Abstract
My technical project investigates how Reinforcement Learning from Human Feedback (RLHF) and activation steering can be used to fine-tune LLMs. The dominant industry approach of retraining AI from scratch on exponentially larger datasets for improvement is computationally and environmentally costly. Training GPT-4, for instance, required approximately 25,000 GPUs running for weeks, consuming vast amounts of electricity and water for cooling. My work proposes a more efficient alternative by applying post-training alignment methods to existing open-source models rather than retraining from scratch.
My project began using OLMo2-SFT, an open-source safety-fine-tuned model, as the intended base for experimentation. However, practical constraints such as authentication barriers with gated model checkpoints, and GPU memory incompatibilities on UVA's Rivanna computing cluster led me to transition to using Llama-2-7B, which offered more reliable behavior out of the box.

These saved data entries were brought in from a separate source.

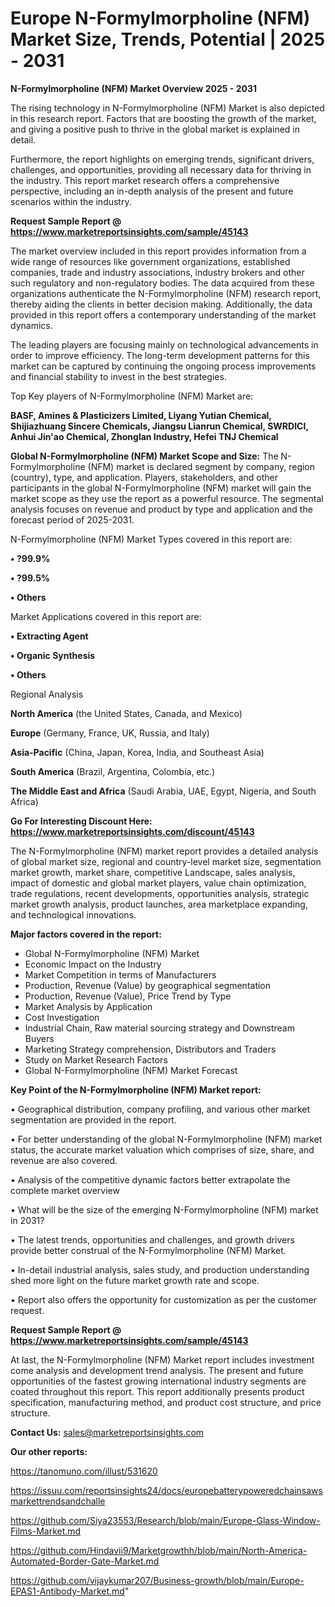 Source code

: # Europe N-Formylmorpholine (NFM) Market Size, Trends, Potential | 2025 - 2031

<Strong> N-Formylmorpholine (NFM) Market Overview 2025 - 2031</strong>

The rising technology in N-Formylmorpholine (NFM) Market is also depicted in this research report. Factors that are boosting the growth of the market, and giving a positive push to thrive in the global market is explained in detail.

Furthermore, the report highlights on emerging trends, significant drivers, challenges, and opportunities, providing all necessary data for thriving in the industry. This report market research offers a comprehensive perspective, including an in-depth analysis of the present and future scenarios within the industry.

<strong>Request Sample Report @ <a href=https://www.marketreportsinsights.com/sample/45143>https://www.marketreportsinsights.com/sample/45143</a></strong>

The market overview included in this report provides information from a wide range of resources like government organizations, established companies, trade and industry associations, industry brokers and other such regulatory and non-regulatory bodies. The data acquired from these organizations authenticate the N-Formylmorpholine (NFM) research report, thereby aiding the clients in better decision making. Additionally, the data provided in this report offers a contemporary understanding of the market dynamics.

The leading players are focusing mainly on technological advancements in order to improve efficiency. The long-term development patterns for this market can be captured by continuing the ongoing process improvements and financial stability to invest in the best strategies.

Top Key players of N-Formylmorpholine (NFM) Market are:

<strong>BASF, Amines & Plasticizers Limited, Liyang Yutian Chemical, Shijiazhuang Sincere Chemicals, Jiangsu Lianrun Chemical, SWRDICI, Anhui Jin'ao Chemical, Zhonglan Industry, Hefei TNJ Chemical</strong>

<strong><b>Global N-Formylmorpholine (NFM) Market Scope and Size:</b></strong>
The N-Formylmorpholine (NFM) market is declared segment by company, region (country), type, and application. Players, stakeholders, and other participants in the global N-Formylmorpholine (NFM) market will gain the market scope as they use the report as a powerful resource. The segmental analysis focuses on revenue and product by type and application and the forecast period of 2025-2031.

N-Formylmorpholine (NFM) Market Types covered in this report are:

<strong>•  ?99.9%

•  ?99.5%

•  Others</strong>

Market Applications covered in this report are:

<strong>•  Extracting Agent

•  Organic Synthesis

•  Others</strong> 

Regional Analysis

<strong>North America</strong> (the United States, Canada, and Mexico)

<strong>Europe</strong> (Germany, France, UK, Russia, and Italy)

<strong>Asia-Pacific</strong> (China, Japan, Korea, India, and Southeast Asia)

<strong>South America</strong> (Brazil, Argentina, Colombia, etc.)

<strong>The Middle East and Africa</strong> (Saudi Arabia, UAE, Egypt, Nigeria, and South Africa)

<strong>Go For Interesting Discount Here: <a href=https://www.marketreportsinsights.com/discount/45143>https://www.marketreportsinsights.com/discount/45143</a></strong>

The N-Formylmorpholine (NFM) market report provides a detailed analysis of global market size, regional and country-level market size, segmentation market growth, market share, competitive Landscape, sales analysis, impact of domestic and global market players, value chain optimization, trade regulations, recent developments, opportunities analysis, strategic market growth analysis, product launches, area marketplace expanding, and technological innovations.

<strong><b>Major factors covered in the report:</b></strong>
<ul>
  <li>Global N-Formylmorpholine (NFM) Market </li>
  <li>Economic Impact on the Industry</li>
  <li>Market Competition in terms of Manufacturers</li>
  <li>Production, Revenue (Value) by geographical segmentation</li>
  <li>Production, Revenue (Value), Price Trend by Type</li>
  <li>Market Analysis by Application</li>
  <li>Cost Investigation</li>
  <li>Industrial Chain, Raw material sourcing strategy and Downstream Buyers</li>
  <li>Marketing Strategy comprehension, Distributors and Traders</li>
  <li>Study on Market Research Factors</li>
  <li>Global N-Formylmorpholine (NFM) Market Forecast</li>
</ul>

<strong><b>Key Point of the N-Formylmorpholine (NFM) Market report:</b></strong>

• Geographical distribution, company profiling, and various other market segmentation are provided in the report.

• For better understanding of the global N-Formylmorpholine (NFM) market status, the accurate market valuation which comprises of size, share, and revenue are also covered.

• Analysis of the competitive dynamic factors better extrapolate the complete market overview

• What will be the size of the emerging N-Formylmorpholine (NFM) market in 2031?

• The latest trends, opportunities and challenges, and growth drivers provide better construal of the N-Formylmorpholine (NFM) Market.

• In-detail industrial analysis, sales study, and production understanding shed more light on the future market growth rate and scope.

• Report also offers the opportunity for customization as per the customer request.

<strong>Request Sample Report @ <a href=https://www.marketreportsinsights.com/sample/45143>https://www.marketreportsinsights.com/sample/45143</a></strong>

At last, the N-Formylmorpholine (NFM) Market report includes investment come analysis and development trend analysis. The present and future opportunities of the fastest growing international industry segments are coated throughout this report. This report additionally presents product specification, manufacturing method, and product cost structure, and price structure.

<strong>Contact Us:</strong>
sales@marketreportsinsights.com

<strong>Our other reports:</strong>

<a href=https://tanomuno.com/illust/531620>https://tanomuno.com/illust/531620</a>

<a href=https://issuu.com/reportsinsights24/docs/europebatterypoweredchainsawsmarkettrendsandchalle>https://issuu.com/reportsinsights24/docs/europebatterypoweredchainsawsmarkettrendsandchalle</a>

<a href=https://github.com/Siya23553/Research/blob/main/Europe-Glass-Window-Films-Market.md>https://github.com/Siya23553/Research/blob/main/Europe-Glass-Window-Films-Market.md</a>

<a href=https://github.com/Hindavii9/Marketgrowthh/blob/main/North-America-Automated-Border-Gate-Market.md>https://github.com/Hindavii9/Marketgrowthh/blob/main/North-America-Automated-Border-Gate-Market.md</a>

<a href=https://github.com/vijaykumar207/Business-growth/blob/main/Europe-EPAS1-Antibody-Market.md>https://github.com/vijaykumar207/Business-growth/blob/main/Europe-EPAS1-Antibody-Market.md</a>"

RLHF, as implemented in this project, uses the PKU-SafeRLHF preference dataset to train a reward model that scores responses based on human-labeled pairwise preferences, distinguishing chosen (preferable) responses from rejected ones. It additionally uses a cost model that penalizes safety violations. These are then used in a Proximal Policy Optimization (PPO) training loop to update the model's behavior in a resource-efficient way. To run this pipeline on Rivanna's V100 GPU architecture, several adaptations were necessary, including switching from bf16 to fp16 precision, enabling ZeRO Stage 2 memory optimization, offloading optimizer states to CPU, and reducing sequence lengths and gradient accumulation steps. Direct Preference Optimization (DPO) was also explored as a simpler, reward-free alternative during earlier stages of the project with OLMo2, though results hovered around 50% accuracy, prompting further investigation into evaluation methodology, including refusal rate tracking and log-probability margin analysis.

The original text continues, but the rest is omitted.